Given a starting key (the lowest note of the chord) there are only 4 types of chord with the following intervals between the notes of the chord: 2-2, 2-3, 3-2, 3-3. For the sake of illustration, let the bottom note of the chord be C. There are two ways of interpretating the meaning of gap. If a gap of 2 means two clear keys between two notes, then the minimum musical interval is a minor 3rd and a gap of 3 implies a major 3rd. The other interpretation is the distance between two adjacent notes of the chord, so 2 would mean a major 2nd and 3 a minor 3rd. So the chords with C as the lowest note would, under the first interpretation, be CE-F+ (C dim) where minus means flat and plus means sharp. The next chord is CE-G (C min), the next CEG (C maj), the last CEG+ (C aug). But there are 12 chromatic keys, so there will be 48 chords in one octave. The next group would be C# dim, C# min, C# maj, C# aug. The last key would be B dim, B min, B maj, B aug.

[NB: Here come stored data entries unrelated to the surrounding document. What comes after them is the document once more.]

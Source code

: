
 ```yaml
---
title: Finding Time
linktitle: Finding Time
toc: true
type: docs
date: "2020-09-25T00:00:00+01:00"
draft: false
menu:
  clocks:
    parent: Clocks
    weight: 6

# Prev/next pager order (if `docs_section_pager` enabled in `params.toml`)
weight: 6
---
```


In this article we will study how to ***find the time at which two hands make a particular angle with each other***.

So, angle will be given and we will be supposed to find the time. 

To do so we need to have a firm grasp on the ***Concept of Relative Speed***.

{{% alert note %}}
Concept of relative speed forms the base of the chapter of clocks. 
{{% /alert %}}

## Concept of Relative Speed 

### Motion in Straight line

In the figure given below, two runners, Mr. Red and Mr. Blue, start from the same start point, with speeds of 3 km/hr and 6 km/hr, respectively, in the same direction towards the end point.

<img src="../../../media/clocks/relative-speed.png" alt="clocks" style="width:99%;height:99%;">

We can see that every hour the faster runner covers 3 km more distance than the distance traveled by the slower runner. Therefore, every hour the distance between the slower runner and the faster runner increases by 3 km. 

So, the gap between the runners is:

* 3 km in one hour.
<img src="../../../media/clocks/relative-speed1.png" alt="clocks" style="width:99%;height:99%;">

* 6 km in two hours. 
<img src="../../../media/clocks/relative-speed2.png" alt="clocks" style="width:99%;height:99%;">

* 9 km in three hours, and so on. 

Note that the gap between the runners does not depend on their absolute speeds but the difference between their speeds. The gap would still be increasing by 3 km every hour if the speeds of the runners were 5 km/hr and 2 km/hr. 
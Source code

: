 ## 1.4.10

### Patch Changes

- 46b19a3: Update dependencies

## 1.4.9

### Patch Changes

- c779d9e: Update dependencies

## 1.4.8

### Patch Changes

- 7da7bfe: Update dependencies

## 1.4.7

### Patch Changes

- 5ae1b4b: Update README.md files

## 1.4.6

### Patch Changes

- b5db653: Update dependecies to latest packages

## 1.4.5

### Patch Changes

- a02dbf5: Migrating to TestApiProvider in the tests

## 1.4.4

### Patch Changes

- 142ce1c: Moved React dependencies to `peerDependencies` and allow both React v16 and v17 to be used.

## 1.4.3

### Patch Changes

Under the second interpretation the chords would be CDE, CDF, CE-F, CE-F+.
The chords can be played in any octave and 61 keys make 5 octaves on a keyboard. So if we include the position of the chord as well as the type we need to multiply by 5 to give us 5×48=240 chords. But we are restricted by the highest note on the keyboard. Let’s suppose the keyboard starts on a C then it will also end on C. We need to subtract a few chords. In the highest octave we’re OK till we get to F as the lowest note. So from C to E we have 20 chords. Then with F we have only F dim, F min, F maj; for F# we have only F# dim, so we have only 24 chords instead of 48, a loss of 24 chords. That makes the total 240-24=216. That’s under the first interpretation.
Under the second interpretation, we lose 16 chords in the highest octave because the last chords are GAB, GAC, GB-C, A-B-C. So there are 7×4+4=32 in the last octave. The total is 224.